An edge city, poised at the northernmost tip of Africa, just nine miles across the Strait of Gibraltar from Europe and overlooking both the Mediterranean and the Atlantic, Tangier is more than a destination, it is an escape, and the Interzone, as William Burroughs called it, has attracted spies, outlaws, outcasts, and writers for centuries--men and women working out at the edge of literary forms, breaking through artistic borders. This outlaw originality is what most astonishes when encountering the literary history of Tangier for the first time. Particularly in the past century, the results were some of the most incendiary and influential books of our time, the most prominent being Burroughs' Naked Lunch and Bowles' The Sheltering Sky. The list of edge writers who were drawn to Tangier is long, among them Ibn Battuta, Samuel Pepys, Alexandre Dumas, Mark Twain, Edith Wharton, Walter Harris, Jean Genet, Paul and Jane Bowles, Tennessee Williams, William Burroughs, Brion Gysin, Patricia Highsmith, Jack Kerouac, Truman Capote, Gore Vidal, Allen Ginsberg, Alfred Chester, Joe Orton, and Mohamed Choukri. This is a book that will capture the unconventional, multilayered story of literary Tangier and will be a must-have for travelers, armchair adventurers, and literature buffs, particularly aficionados of the Beat generation writers and poets who made the city their home.
About the Author:
Josh Shoemake was a reader in English at Columbia University.
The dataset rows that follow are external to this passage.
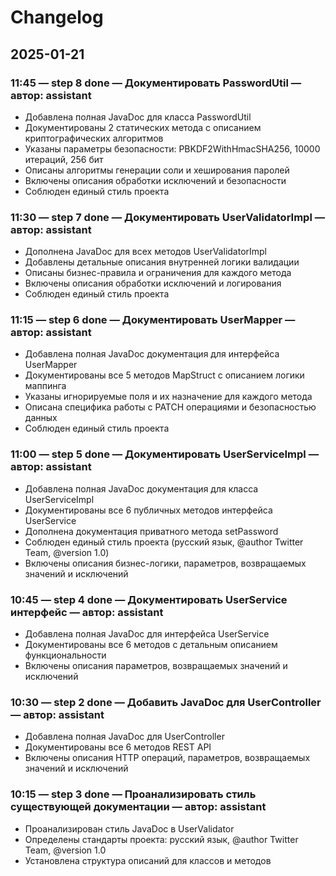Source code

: # Changelog

## 2025-01-21

### 11:45 — step 8 done — Документировать PasswordUtil — автор: assistant
- Добавлена полная JavaDoc для класса PasswordUtil
- Документированы 2 статических метода с описанием криптографических алгоритмов
- Указаны параметры безопасности: PBKDF2WithHmacSHA256, 10000 итераций, 256 бит
- Описаны алгоритмы генерации соли и хеширования паролей
- Включены описания обработки исключений и безопасности
- Соблюден единый стиль проекта

### 11:30 — step 7 done — Документировать UserValidatorImpl — автор: assistant
- Дополнена JavaDoc для всех методов UserValidatorImpl
- Добавлены детальные описания внутренней логики валидации
- Описаны бизнес-правила и ограничения для каждого метода
- Включены описания обработки исключений и логирования
- Соблюден единый стиль проекта

### 11:15 — step 6 done — Документировать UserMapper — автор: assistant
- Добавлена полная JavaDoc документация для интерфейса UserMapper
- Документированы все 5 методов MapStruct с описанием логики маппинга
- Указаны игнорируемые поля и их назначение для каждого метода
- Описана специфика работы с PATCH операциями и безопасностью данных
- Соблюден единый стиль проекта

### 11:00 — step 5 done — Документировать UserServiceImpl — автор: assistant
- Добавлена полная JavaDoc документация для класса UserServiceImpl
- Документированы все 6 публичных методов интерфейса UserService
- Дополнена документация приватного метода setPassword
- Соблюден единый стиль проекта (русский язык, @author Twitter Team, @version 1.0)
- Включены описания бизнес-логики, параметров, возвращаемых значений и исключений

### 10:45 — step 4 done — Документировать UserService интерфейс — автор: assistant
- Добавлена полная JavaDoc для интерфейса UserService
- Документированы все 6 методов с детальным описанием функциональности
- Включены описания параметров, возвращаемых значений и исключений

### 10:30 — step 2 done — Добавить JavaDoc для UserController — автор: assistant
- Добавлена полная JavaDoc для UserController
- Документированы все 6 методов REST API
- Включены описания HTTP операций, параметров, возвращаемых значений и исключений

### 10:15 — step 3 done — Проанализировать стиль существующей документации — автор: assistant
- Проанализирован стиль JavaDoc в UserValidator
- Определены стандарты проекта: русский язык, @author Twitter Team, @version 1.0
- Установлена структура описаний для классов и методов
He has lived in Morocco since 1996 and currently lives in Marrakesh. He spent three years in Tangier, where he taught literature and formed close friendships with Paul Bowles, Mohamed Choukri, and other local artists and writers. He then served for five years as headmaster of The American School of Marrakech and has published stories about Tangier in The Threepenny Review and elsewhere. He will also be releasing a memoir of his time in Morocco.